» **WHAT IS BEING ASKED**:
Scan the listing below for the word "simulator" and copy every line that has it.

"""

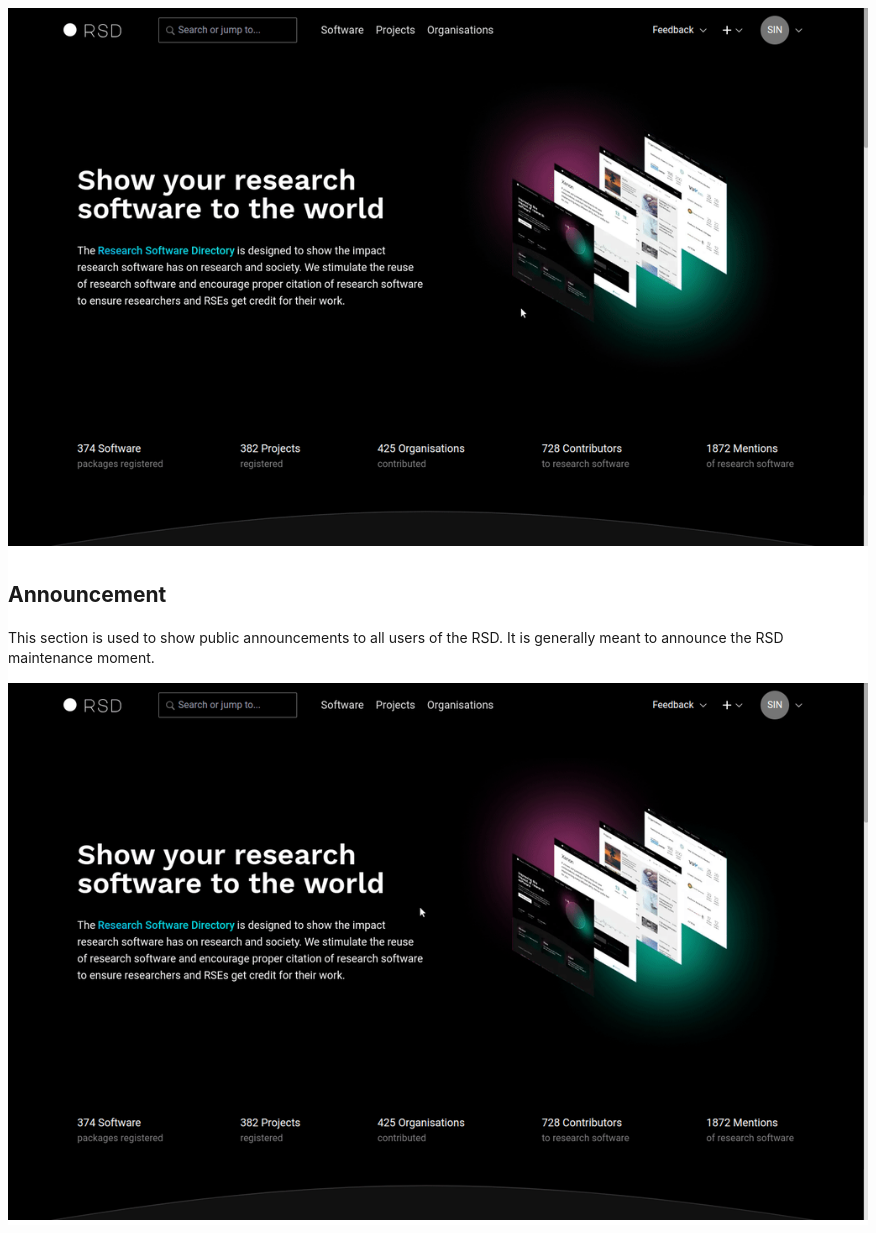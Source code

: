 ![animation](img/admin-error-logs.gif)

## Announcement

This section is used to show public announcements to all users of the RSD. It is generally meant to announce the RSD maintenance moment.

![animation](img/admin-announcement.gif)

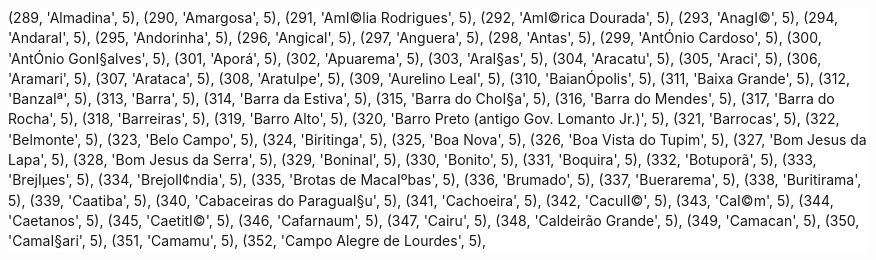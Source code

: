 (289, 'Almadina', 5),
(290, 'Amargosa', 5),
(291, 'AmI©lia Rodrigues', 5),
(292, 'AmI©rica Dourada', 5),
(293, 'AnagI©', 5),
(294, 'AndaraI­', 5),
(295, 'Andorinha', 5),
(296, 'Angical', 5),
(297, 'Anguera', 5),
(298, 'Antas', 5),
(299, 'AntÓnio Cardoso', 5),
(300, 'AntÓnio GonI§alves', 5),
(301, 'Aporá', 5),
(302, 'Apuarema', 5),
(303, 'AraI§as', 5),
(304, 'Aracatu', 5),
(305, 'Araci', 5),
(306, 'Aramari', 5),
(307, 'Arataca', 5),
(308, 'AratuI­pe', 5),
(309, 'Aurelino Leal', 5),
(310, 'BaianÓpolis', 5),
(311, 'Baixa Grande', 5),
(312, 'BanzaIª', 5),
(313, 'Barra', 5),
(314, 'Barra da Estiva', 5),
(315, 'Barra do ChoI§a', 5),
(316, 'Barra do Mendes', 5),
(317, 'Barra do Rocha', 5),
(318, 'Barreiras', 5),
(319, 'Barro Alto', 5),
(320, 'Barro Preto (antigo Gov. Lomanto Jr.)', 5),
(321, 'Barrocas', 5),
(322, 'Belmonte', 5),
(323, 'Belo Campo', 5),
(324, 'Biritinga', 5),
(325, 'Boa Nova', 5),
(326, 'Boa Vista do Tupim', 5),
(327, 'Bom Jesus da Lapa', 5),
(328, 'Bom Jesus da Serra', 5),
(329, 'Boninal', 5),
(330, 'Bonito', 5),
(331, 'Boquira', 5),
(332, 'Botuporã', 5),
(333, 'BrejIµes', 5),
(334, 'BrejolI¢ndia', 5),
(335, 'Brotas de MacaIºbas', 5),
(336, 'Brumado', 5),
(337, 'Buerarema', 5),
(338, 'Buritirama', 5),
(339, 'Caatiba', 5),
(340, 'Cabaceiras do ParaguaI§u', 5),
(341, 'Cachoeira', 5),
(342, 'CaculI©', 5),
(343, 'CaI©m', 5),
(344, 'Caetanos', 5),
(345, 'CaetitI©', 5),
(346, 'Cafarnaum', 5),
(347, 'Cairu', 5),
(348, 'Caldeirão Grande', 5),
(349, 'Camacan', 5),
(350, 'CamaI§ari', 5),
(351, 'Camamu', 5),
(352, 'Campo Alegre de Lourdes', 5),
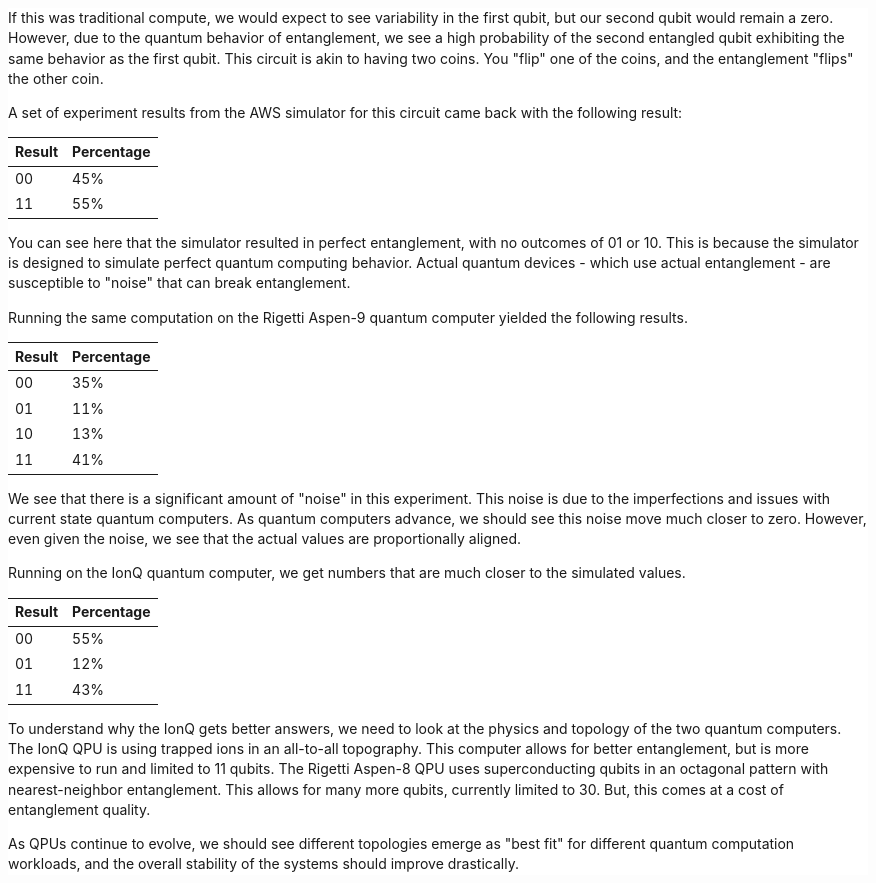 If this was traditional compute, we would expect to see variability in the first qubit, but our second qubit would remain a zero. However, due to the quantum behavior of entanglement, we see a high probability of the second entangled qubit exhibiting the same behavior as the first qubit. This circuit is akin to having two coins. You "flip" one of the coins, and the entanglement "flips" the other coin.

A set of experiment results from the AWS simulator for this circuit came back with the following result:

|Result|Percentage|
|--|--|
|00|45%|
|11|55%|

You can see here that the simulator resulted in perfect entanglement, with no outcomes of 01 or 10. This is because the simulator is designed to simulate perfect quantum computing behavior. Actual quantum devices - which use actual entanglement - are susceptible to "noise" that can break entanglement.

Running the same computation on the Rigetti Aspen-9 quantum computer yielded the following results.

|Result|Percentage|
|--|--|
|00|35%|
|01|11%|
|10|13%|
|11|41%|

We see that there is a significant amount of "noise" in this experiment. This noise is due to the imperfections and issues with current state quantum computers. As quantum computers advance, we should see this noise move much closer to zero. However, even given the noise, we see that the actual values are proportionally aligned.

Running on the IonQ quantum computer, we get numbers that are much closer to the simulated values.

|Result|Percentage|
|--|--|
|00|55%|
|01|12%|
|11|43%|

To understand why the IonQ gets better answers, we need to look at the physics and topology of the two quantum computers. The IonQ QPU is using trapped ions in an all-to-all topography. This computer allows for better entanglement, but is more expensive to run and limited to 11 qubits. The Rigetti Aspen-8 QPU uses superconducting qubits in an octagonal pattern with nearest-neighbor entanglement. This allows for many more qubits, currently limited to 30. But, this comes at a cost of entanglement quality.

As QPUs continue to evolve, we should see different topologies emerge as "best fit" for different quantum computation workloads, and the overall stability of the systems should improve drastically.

"""

» **EXERCISE SOLUTION**:
A set of experiment results from the AWS simulator for this circuit came back with the following result:
You can see here that the simulator resulted in perfect entanglement, with no outcomes of 01 or 10. This is because the simulator is designed to simulate perfect quantum computing behavior. Actual quantum devices - which use actual entanglement - are susceptible to "noise" that can break entanglement.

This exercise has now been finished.